The mayor is right, but of the 900 students that attend the Jesuit High School and Academy, only 20 percent live in Detroit. Just think how many more Detroit students could enjoy attending this kind of school if Michigan allowed public dollars to flow in some fashion to private schools.
That’s not a possibility now because the state has one of the most restrictive constitutional amendments in America related to school vouchers.
So while at least 20 states now have some kind of publicly-funded private school option for families, including some of this state’s closest neighbors, Michigan remains out of the loop. At a time when the state persistently lags the rest of the U.S. in its test scores—especially schools in Detroit—families should have as many choices as possible for ensuring their children get a good education.
The state constitution, amended in 1970 to block private school funding and upheld by voters in 2000, specifically says vouchers and tax credits for nonpublic schools are out of the question. But some education reform advocates in Michigan are considering a push for the latest school choice innovation: education savings accounts.
These accounts have been in the news lately, as Nevada recently passed the most sweeping ESA program in the country—opening the savings accounts to every student in the state.
Other states that have used them, like Arizona and Florida, allocate the accounts on a more restricted basis, such as for special needs students or those attending failing schools.

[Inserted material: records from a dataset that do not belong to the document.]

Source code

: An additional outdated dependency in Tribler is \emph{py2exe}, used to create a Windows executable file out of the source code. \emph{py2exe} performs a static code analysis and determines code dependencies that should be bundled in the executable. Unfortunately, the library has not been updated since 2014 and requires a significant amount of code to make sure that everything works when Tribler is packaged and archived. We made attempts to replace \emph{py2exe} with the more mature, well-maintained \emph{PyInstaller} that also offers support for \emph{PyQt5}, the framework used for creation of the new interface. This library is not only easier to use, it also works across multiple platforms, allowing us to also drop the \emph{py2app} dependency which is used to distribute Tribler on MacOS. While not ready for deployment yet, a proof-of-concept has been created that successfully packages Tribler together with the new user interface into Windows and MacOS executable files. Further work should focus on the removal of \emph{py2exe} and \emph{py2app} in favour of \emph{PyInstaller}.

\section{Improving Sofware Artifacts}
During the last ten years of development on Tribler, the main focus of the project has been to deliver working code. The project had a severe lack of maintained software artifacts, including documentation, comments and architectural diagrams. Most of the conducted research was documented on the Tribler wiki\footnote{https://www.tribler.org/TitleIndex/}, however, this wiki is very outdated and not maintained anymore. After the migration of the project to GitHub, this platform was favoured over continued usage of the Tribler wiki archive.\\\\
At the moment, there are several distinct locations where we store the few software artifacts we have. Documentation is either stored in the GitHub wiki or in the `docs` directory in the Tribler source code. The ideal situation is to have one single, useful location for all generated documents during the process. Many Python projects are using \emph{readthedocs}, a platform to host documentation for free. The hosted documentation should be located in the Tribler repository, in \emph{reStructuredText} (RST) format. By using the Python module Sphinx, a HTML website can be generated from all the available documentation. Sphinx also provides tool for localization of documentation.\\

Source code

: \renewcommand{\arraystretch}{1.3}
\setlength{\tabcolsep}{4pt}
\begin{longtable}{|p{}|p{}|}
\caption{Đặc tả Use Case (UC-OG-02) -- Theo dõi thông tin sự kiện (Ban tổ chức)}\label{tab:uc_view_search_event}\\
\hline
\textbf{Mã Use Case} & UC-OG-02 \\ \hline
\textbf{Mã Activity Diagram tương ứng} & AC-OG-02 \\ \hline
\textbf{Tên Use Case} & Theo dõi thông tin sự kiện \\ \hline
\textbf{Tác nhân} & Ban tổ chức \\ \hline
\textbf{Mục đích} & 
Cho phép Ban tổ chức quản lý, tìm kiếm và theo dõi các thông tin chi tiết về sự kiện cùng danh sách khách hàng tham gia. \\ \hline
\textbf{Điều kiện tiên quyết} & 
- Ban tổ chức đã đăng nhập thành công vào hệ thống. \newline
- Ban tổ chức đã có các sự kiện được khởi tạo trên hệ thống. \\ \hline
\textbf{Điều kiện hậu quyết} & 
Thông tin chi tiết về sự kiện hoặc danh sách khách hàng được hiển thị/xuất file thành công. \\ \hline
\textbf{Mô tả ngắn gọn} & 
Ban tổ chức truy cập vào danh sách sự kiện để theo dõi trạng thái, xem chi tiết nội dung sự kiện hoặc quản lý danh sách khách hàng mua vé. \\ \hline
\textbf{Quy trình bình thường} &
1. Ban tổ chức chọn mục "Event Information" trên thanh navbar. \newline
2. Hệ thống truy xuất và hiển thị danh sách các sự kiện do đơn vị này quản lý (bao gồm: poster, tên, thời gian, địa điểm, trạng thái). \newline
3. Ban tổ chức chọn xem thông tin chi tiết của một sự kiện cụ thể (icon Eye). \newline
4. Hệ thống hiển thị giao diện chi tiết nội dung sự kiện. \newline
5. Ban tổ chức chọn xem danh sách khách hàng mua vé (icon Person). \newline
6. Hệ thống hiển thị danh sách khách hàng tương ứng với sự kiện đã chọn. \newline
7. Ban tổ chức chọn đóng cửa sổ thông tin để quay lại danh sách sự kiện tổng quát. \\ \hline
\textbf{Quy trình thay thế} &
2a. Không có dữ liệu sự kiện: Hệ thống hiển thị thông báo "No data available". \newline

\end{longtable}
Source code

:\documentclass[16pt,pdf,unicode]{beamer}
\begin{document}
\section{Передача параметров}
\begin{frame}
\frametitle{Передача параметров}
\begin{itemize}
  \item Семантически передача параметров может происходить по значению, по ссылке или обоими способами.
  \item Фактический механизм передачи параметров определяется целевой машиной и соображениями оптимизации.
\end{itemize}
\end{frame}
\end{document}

The ESA model works much like a health savings account, with the state placing the per-student allowance into an account that parents can access how they choose.
And this model has stood up to court challenges, even in states with amendments that block vouchers.
That’s because the savings accounts give parents the direct ability to handpick their child’s education options, from classes at a local public school to tuition at a private school.
“It enables parents to be contractors,” says Lindsey Burke, education policy expert at the Heritage Foundation.
But Michigan’s amendment goes further than the other 37 states that prevent vouchers. It blocks “any payment, credit, tax benefit, exemption or deduction, tuition voucher, subsidy, grant or loan of public monies or property, directly or indirectly” for use at a private school.
Gary Naeyaert, executive director of the Great Lakes Education Project, is working to spearhead an effort to introduce the ESA option in Michigan as a narrow carve-out for students with special needs. His organization is currently sorting through the legal challenges such legislation would inevitably face, but Naeyaert thinks this is the best option the state has to work around its restrictive anti-choice amendment.
It could also open doors for more sweeping changes down the road. Naeyaert believes that if these savings accounts would hold up in court, then the voucher issue could be brought back to voters. A voter-approved amendment is necessary to alter the state constitution.
“This would be laying the groundwork for elimination at the ballot box,” Naeyaert says.
The state already allows shared-time instruction, which as the Citizens Research Council of Michigan has pointed out provides public funding for nonpublic school students to take elective courses at public schools. So some crossover exists now.
Education savings accounts are a long shot in Michigan, but given their track record in other states, it’s worth a try.
“They are such a robust option,” Burke says.